Many shoppers plan to spend more money this Christmas than last.
“Probably more,” said Valeree Perry about her shopping plans this holiday. “Grandkids are getting older. They require more.”
But a more year-long spending trend is spilling into the holiday season.
“This year I think people are reverting back to cash,” said David Hanson, owner of Decorator’s Warehouse in Arlington. The store, specializing in Christmas decorations, is on pace for a record-setting holiday season. “They’re paying off their credit card debt, which I think is probably a great thing. And we’re seeing either more credit cards or cash. And probably about maybe 30% less credit cards than we’ve seen in the past.”

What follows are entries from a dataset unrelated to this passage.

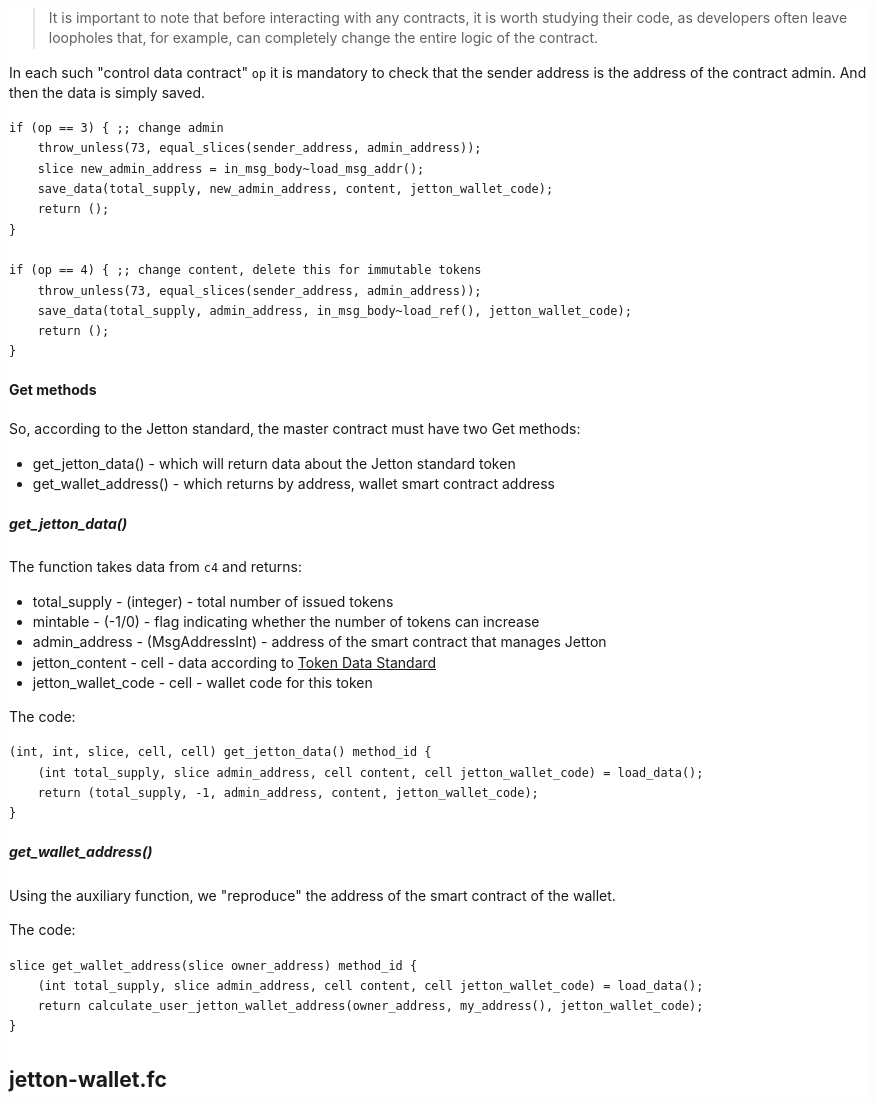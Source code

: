 > It is important to note that before interacting with any contracts, it is worth studying their code, as developers often leave loopholes that, for example, can completely change the entire logic of the contract.

In each such "control data contract" `op` it is mandatory to check that the sender address is the address of the contract admin. And then the data is simply saved.

    if (op == 3) { ;; change admin
        throw_unless(73, equal_slices(sender_address, admin_address));
        slice new_admin_address = in_msg_body~load_msg_addr();
        save_data(total_supply, new_admin_address, content, jetton_wallet_code);
        return ();
    }

    if (op == 4) { ;; change content, delete this for immutable tokens
        throw_unless(73, equal_slices(sender_address, admin_address));
        save_data(total_supply, admin_address, in_msg_body~load_ref(), jetton_wallet_code);
        return ();
    }

#### Get methods

So, according to the Jetton standard, the master contract must have two Get methods:

-   get_jetton_data() - which will return data about the Jetton standard token
-   get_wallet_address() - which returns by address, wallet smart contract address

##### get_jetton_data()

The function takes data from `c4` and returns:

-   total_supply - (integer) - total number of issued tokens
-   mintable - (-1/0) - flag indicating whether the number of tokens can increase
-   admin_address - (MsgAddressInt) - address of the smart contract that manages Jetton
-   jetton_content - cell - data according to [Token Data Standard](https://github.com/ton-blockchain/TIPs/issues/64)
-   jetton_wallet_code - cell - wallet code for this token

The code:

    (int, int, slice, cell, cell) get_jetton_data() method_id {
    	(int total_supply, slice admin_address, cell content, cell jetton_wallet_code) = load_data();
    	return (total_supply, -1, admin_address, content, jetton_wallet_code);
    }

##### get_wallet_address()

Using the auxiliary function, we "reproduce" the address of the smart contract of the wallet.

The code:

    slice get_wallet_address(slice owner_address) method_id {
    	(int total_supply, slice admin_address, cell content, cell jetton_wallet_code) = load_data();
    	return calculate_user_jetton_wallet_address(owner_address, my_address(), jetton_wallet_code);
    }

## jetton-wallet.fc
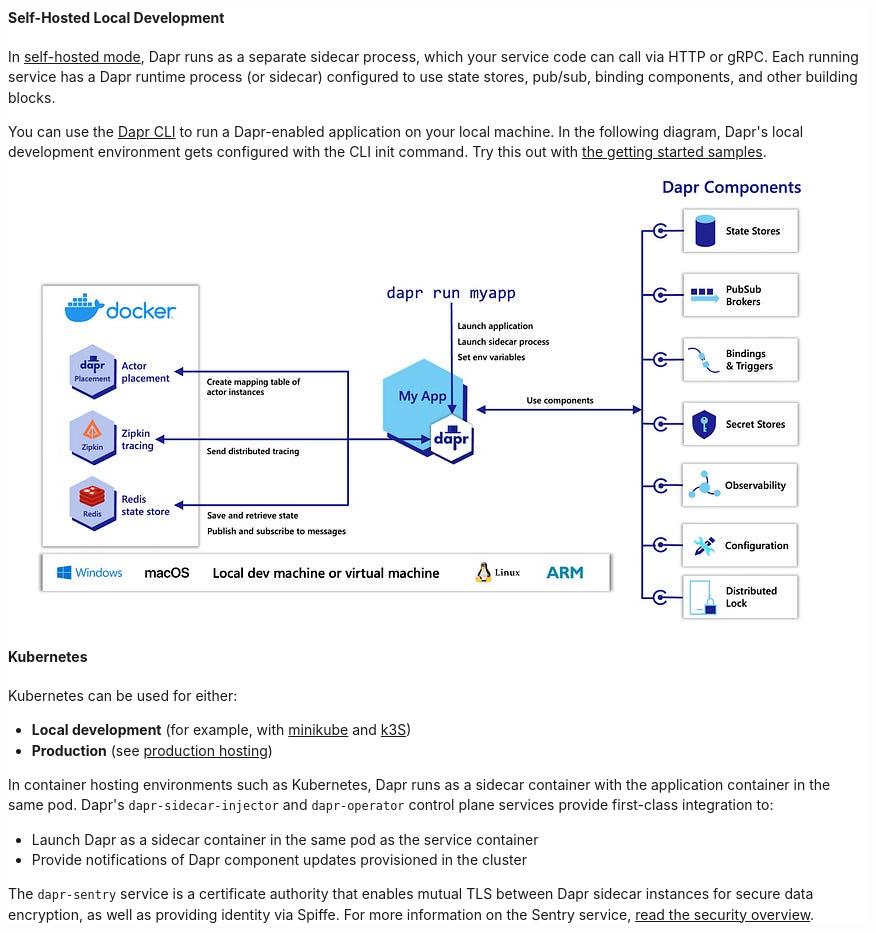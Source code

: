 #### Self-Hosted Local Development

In [self-hosted mode](https://docs.dapr.io/operations/hosting/self-hosted/self-hosted-overview/), Dapr runs as a separate sidecar process, which your service code can call via HTTP or gRPC. Each running service has a Dapr runtime process (or sidecar) configured to use state stores, pub/sub, binding components, and other building blocks.

You can use the [Dapr CLI](https://github.com/dapr/cli#launch-dapr-and-your-app) to run a Dapr-enabled application on your local machine. In the following diagram, Dapr's local development environment gets configured with the CLI init command. Try this out with [the getting started samples](https://docs.dapr.io/getting-started/).

![example](./example.jpg)

#### Kubernetes

Kubernetes can be used for either:

- **Local development** (for example, with [minikube](https://minikube.sigs.k8s.io/docs/) and [k3S](https://k3s.io/))
- **Production** (see [production hosting](https://docs.dapr.io/operations/hosting/kubernetes/))

In container hosting environments such as Kubernetes, Dapr runs as a sidecar container with the application container in the same pod. Dapr's `dapr-sidecar-injector` and `dapr-operator` control plane services provide first-class integration to:

- Launch Dapr as a sidecar container in the same pod as the service container
- Provide notifications of Dapr component updates provisioned in the cluster

The `dapr-sentry` service is a certificate authority that enables mutual TLS between Dapr sidecar instances for secure data encryption, as well as providing identity via Spiffe. For more information on the Sentry service, [read the security overview](https://docs.dapr.io/concepts/security-concept/#dapr-to-dapr-communication).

And if they do charge, many are no longer paying interest.
“What I try to do is buy the things that cost the most and then pay it off on the end of the month so it doesn’t accrue,” Perry said.
“It’s a painful, bitter medicine we have to take,” said financial analyst Jim LaCamp. “You can’t live on debt. Especially ever increasing levels of debt. At some point that money has to be paid. And incomes have not gone up very much, and unemployment is still very very high. And so the money has to come from somewhere.”
Credit card companies are scrambling to encourage credit card use and recover fees. At the same time, lenders are tightening loaning guidelines to avoid the bad loans made in the past. They’re also struggling to recoup losses from new restrictions on fees and penalties they’re allowed to assess. Many feel with shrinking consumer debt will come hard times for leading financial firms.
“I think what it means is the economic recovery is going to be very sluggish for many years,” LaCamp said.